Last week, Business in Vancouver toured the project in Kitimat, which is booming, according to Kitimat Mayor Phil Germuth. “It’s definitely buzzing,” he said. “The hotels are full, there’s another brand new hotel that’s being built. There’s a brand new 35-unit townhouse development being done.”

Located at the mouth of Douglas Channel, next to the recently upgraded Rio Tinto (NYSE:RIO) aluminum smelter – the scale of which is impressive in its own right – the LNG Canada site at 400 hectares is about the size of 550 soccer fields.

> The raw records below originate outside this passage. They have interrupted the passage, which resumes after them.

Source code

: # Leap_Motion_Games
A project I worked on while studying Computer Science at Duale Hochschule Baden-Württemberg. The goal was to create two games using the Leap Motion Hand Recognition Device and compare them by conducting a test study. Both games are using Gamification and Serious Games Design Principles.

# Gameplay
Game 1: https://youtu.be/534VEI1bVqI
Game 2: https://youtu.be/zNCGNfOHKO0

At the north end, the Cedar Valley Lodge, a self-contained work village that will house up to 4,500 workers, is starting to take shape, while at the south end, dredging barges are busy scooping up sediment – some of it contaminated from historical industrial activities – to deepen the channel for liquefied natural gas (LNG) carriers. The dredging alone currently employs about 150 workers.

In between these two bookends is the main site, where a battalion of more than 70 pieces of earthworks machinery – dump trucks, graders, excavators – has already moved about one-third of the 2.8 million cubic metres of fill needed to prepare the site. If you ground up the Great Pyramid of Giza, it wouldn’t quite provide all the fill that’s needed.